Dan aturan ini tidak mungkin berasal dari manusia, sebab manusia tidak
mungkin memiliki pemahaman terhadap hakekat Al Kholiq, sehingga tidak mungkin dia membuat aturan antara dia dengan Alloh Subhana wata'ala. Maka aturan atau sistem ini pasti dari Alloh Subhana wata'ala.
Dengan demikian Al Kholiq
pasti menyampaikan aturan atau sistem ini bagi manusia. Karena itu
sudah selayaknya ada para Rosul yang bertugas menyampaikan agama Alloh Subhana wata'ala.
Adapun keimanan pada Al Quran, bahwa Al Quran itu dari Alloh Subhanahu wata'ala adalah karena Al Quran berbahasa Arab yang dibawa oleh Rasululloh Sholallohu 'alahi wassalam. Adapun Al Quran bisa jadi merupakan buatan orang Arab, bisa jadi buatan Nabi Sholallohu 'alahi wassalam juga bisa jadi dari Alloh Subhanahu wata'ala,
dan tidak ada kemungkinan lain selain dari tiga kemungkinan tersebut
karena Al Quran menggunakan tata bahasa dan bersastra Arab. Adapun Al
Quran itu dari orang-orang Arab adalah bathil, karena Al Quran menantang
mereka untuk membuat semisal Al Quran sebagaimana firman Alloh:
"Maka datangkanlah satu surat yang semisalnya". (QS. Al Baqarah: 23).
Dan
mereka telah berusaha untuk membuat semisalnya namun mereka gagal
melakukannya. Sedangkan Al Quran itu berasal dari Rasululloh Sholallohu 'alaihi wassalam juga
bathil, karena Rasululloh juga orang Arab yang tidak mampu membuat
semisalnya, beliau juga tidak mampu membuat semisalnya dan sepantasnya
Rasululloh tidak membuat yang semisalnya. Dengan demikian maka Al Quran
bukan dari Rasululloh Sholallohu 'alaihi wassalam.

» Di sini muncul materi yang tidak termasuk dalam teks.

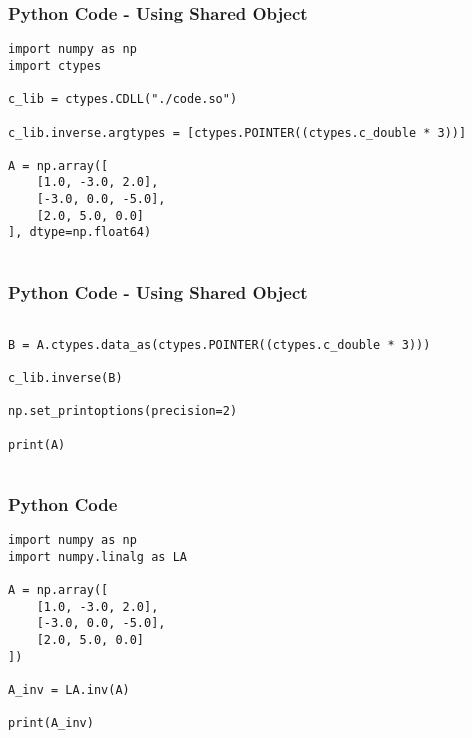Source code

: \documentclass{beamer}
\begin{document}
\begin{frame}[fragile]
    \frametitle{Python Code - Using Shared Object}
    \begin{lstlisting}
import numpy as np
import ctypes

c_lib = ctypes.CDLL("./code.so")

c_lib.inverse.argtypes = [ctypes.POINTER((ctypes.c_double * 3))]

A = np.array([
    [1.0, -3.0, 2.0],
    [-3.0, 0.0, -5.0],
    [2.0, 5.0, 0.0]
], dtype=np.float64)


\end{lstlisting}
\end{frame}

\begin{frame}[fragile]
    \frametitle{Python Code - Using Shared Object}
    \begin{lstlisting}

B = A.ctypes.data_as(ctypes.POINTER((ctypes.c_double * 3)))

c_lib.inverse(B)

np.set_printoptions(precision=2)

print(A)


\end{lstlisting}
\end{frame}



\begin{frame}[fragile]
    \frametitle{Python Code}
    \begin{lstlisting}
import numpy as np
import numpy.linalg as LA

A = np.array([
    [1.0, -3.0, 2.0],
    [-3.0, 0.0, -5.0],
    [2.0, 5.0, 0.0]
])

A_inv = LA.inv(A)

print(A_inv)


\end{lstlisting}
\end{frame}
\end{document}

Apalagi Rasululloh memiliki hadits-hadits yang berbeda jauh dengan Al Quran dengan perbedaan yang jelas dari segi uslub (gaya
bahasa). Ucapan seseorang itu, sekalipun dia berusaha membuat berbagai
gaya bahasa, sesungguhnya ucapan itu memiliki kesamaan gaya bahasa yang
satu dengan yang lainnya, karena ucapan itu adalah bagian dari dirinya.
Dengan demikian, Al Quran pasti bukan ucapan orang Arab, juga bukan sabda Rasululloh Sholallohu 'alaihi wassalam. Dengan demikian Al Quran pasti merupakan firman Alloh Subhana wata'ala.
Berdasarkan
pemikiran bahwa Rasululloh adalah pembawa risalah Al Quran dan Al Quran
itu firman Alloh dan syariat-Nya, dan tidak ada orang yang membawa
syariat kecuali Nabi dan Rasul, maka dengan demikian sudah pasti
Muhammad Sholallohu 'alahi wassalam adalah Nabi dan Rasul-Nya. Ini semua adalah dalil aqli
atas keimanan kepada Alloh, Rasul-Nya, dan Al Quran sebagai firman-Nya.
Maka dengan landasan ini keimanan kepada semua hal yang ghoib serta
semua hal yang diberitakan Alloh Ta'ala, baik yang dapat dijangkau akal
maupun tidak, dapat dilandasi dengan keimanan terhadap ketiga hal
tersebut.
Dengan demikian, Iman kepada hari kebangkitan, berkumpul di mahsyar, surga, neraka, perhitungan, adzab, jin, malaikat, syetan dan lain-lainnya yang diberitakan Al Quran dan hadits qoth'i lainnya adalah wajib. Meskipun keimanan terhadap yang ghoib tersebut berdasarkan dalil naqli dan dalil sam'i,
namun pada dasarnya adalah keimanan tersebut ditetapkan dengan akal.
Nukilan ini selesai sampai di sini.